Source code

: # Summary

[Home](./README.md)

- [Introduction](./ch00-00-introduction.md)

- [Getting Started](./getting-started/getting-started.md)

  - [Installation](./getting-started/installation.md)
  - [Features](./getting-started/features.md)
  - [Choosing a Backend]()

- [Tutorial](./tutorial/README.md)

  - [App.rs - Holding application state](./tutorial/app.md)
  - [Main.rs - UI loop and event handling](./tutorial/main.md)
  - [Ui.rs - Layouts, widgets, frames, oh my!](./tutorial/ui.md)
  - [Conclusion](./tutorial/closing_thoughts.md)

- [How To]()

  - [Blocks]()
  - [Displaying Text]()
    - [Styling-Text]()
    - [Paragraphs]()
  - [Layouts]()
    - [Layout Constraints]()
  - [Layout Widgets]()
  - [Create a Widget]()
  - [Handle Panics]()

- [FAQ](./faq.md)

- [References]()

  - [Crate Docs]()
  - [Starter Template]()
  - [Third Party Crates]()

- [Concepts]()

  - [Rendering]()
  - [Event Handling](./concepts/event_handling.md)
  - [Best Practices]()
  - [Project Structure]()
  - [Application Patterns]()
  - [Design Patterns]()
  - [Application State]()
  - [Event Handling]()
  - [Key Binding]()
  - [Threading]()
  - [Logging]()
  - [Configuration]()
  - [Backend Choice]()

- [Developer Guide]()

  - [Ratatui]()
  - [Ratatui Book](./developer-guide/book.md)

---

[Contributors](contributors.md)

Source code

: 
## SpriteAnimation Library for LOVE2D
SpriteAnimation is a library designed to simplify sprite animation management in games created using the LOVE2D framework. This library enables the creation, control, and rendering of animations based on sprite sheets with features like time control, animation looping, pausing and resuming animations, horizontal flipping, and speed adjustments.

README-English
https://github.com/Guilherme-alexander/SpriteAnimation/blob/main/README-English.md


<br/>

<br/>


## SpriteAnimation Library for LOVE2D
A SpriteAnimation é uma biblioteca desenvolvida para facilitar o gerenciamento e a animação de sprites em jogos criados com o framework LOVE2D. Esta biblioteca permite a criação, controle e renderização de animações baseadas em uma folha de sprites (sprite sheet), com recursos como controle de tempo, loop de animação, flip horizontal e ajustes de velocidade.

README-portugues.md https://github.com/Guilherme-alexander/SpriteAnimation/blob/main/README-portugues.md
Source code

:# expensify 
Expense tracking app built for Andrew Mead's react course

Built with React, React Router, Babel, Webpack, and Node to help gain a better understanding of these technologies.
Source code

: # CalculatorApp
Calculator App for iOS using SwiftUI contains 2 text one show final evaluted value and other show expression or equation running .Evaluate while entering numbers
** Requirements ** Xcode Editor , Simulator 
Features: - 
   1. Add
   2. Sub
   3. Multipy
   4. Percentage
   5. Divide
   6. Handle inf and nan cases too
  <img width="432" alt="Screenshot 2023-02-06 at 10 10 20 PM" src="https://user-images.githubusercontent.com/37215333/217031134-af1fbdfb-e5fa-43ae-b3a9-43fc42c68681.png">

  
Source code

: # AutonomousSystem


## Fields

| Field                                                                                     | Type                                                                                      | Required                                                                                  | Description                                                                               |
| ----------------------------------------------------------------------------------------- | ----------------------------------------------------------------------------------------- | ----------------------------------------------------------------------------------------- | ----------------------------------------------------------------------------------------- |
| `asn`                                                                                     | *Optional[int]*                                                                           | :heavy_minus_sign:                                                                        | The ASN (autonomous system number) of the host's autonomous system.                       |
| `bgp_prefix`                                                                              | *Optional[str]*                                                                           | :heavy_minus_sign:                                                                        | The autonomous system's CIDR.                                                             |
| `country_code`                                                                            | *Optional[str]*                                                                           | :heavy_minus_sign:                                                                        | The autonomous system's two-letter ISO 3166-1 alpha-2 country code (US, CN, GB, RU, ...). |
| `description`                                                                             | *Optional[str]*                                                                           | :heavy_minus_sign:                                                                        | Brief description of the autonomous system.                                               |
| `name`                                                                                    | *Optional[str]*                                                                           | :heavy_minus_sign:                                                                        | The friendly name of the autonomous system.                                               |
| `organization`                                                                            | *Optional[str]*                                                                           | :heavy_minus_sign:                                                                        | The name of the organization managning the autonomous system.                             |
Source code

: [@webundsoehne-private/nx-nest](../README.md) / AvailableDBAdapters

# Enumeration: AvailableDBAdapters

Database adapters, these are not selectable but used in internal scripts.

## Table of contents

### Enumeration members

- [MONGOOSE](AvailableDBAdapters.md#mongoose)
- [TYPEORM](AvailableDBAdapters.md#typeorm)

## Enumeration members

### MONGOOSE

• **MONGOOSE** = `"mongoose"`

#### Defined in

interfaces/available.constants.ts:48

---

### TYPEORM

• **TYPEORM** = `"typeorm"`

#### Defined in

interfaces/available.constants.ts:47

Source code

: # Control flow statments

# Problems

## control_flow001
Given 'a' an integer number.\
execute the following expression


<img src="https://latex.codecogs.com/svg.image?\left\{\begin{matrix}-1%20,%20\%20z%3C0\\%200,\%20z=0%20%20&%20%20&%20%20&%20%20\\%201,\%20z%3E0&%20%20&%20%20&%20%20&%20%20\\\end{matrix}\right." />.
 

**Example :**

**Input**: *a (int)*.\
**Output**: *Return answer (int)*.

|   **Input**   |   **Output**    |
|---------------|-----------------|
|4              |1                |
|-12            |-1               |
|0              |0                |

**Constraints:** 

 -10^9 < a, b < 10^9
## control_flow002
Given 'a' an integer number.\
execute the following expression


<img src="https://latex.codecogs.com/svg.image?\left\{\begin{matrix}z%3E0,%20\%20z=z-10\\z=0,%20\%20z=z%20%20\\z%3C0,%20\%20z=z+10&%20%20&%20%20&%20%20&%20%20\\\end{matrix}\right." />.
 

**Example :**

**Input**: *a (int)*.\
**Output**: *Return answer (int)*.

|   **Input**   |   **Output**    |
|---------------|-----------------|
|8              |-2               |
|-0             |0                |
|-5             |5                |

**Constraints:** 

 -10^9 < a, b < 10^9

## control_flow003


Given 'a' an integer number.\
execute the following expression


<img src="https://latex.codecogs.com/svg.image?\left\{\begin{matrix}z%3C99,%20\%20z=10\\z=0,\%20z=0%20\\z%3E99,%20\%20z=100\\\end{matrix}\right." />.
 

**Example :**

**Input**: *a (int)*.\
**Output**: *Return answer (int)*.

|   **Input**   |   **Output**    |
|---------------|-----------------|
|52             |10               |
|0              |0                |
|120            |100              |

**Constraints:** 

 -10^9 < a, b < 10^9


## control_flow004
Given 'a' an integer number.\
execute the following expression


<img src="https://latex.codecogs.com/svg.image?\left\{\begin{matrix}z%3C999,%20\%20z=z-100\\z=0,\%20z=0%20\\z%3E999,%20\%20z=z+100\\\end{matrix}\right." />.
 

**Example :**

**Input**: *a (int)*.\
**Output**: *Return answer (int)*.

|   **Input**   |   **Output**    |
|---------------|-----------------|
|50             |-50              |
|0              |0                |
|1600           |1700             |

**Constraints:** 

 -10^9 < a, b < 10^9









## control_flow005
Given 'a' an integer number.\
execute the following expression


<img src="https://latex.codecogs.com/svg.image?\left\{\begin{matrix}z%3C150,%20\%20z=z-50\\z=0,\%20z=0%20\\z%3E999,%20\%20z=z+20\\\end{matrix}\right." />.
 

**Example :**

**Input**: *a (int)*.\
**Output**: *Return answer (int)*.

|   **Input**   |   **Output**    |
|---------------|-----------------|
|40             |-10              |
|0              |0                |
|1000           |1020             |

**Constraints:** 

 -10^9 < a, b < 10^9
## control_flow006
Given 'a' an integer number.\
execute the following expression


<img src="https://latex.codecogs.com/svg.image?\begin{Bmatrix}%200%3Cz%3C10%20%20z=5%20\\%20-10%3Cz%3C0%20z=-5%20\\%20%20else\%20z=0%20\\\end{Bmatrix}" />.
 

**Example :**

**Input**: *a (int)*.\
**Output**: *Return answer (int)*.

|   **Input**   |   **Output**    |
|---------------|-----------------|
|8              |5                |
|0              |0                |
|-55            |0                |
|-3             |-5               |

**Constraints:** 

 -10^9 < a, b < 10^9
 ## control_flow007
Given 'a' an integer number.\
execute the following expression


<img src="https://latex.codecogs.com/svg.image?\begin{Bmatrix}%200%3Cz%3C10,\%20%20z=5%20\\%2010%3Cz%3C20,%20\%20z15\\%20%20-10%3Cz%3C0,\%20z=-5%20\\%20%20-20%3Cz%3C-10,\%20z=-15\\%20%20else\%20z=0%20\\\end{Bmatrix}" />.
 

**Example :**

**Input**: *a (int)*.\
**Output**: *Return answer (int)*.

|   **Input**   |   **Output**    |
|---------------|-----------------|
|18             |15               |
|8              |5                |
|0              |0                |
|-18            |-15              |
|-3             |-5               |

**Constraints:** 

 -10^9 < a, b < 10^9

_ _ _

Your objective -> With the first line of the material as the start and the line containing "- [Rendering]()" as the end, repeat that span exactly and add nothing.

Solution to this exercise ->
Source code

: # Summary

[Home](./README.md)

- [Introduction](./ch00-00-introduction.md)

- [Getting Started](./getting-started/getting-started.md)

  - [Installation](./getting-started/installation.md)
  - [Features](./getting-started/features.md)
  - [Choosing a Backend]()

- [Tutorial](./tutorial/README.md)

  - [App.rs - Holding application state](./tutorial/app.md)
  - [Main.rs - UI loop and event handling](./tutorial/main.md)
  - [Ui.rs - Layouts, widgets, frames, oh my!](./tutorial/ui.md)
  - [Conclusion](./tutorial/closing_thoughts.md)

- [How To]()

  - [Blocks]()
  - [Displaying Text]()
    - [Styling-Text]()
    - [Paragraphs]()
  - [Layouts]()
    - [Layout Constraints]()
  - [Layout Widgets]()
  - [Create a Widget]()
  - [Handle Panics]()

- [FAQ](./faq.md)

- [References]()

  - [Crate Docs]()
  - [Starter Template]()
  - [Third Party Crates]()

- [Concepts]()

  - [Rendering]()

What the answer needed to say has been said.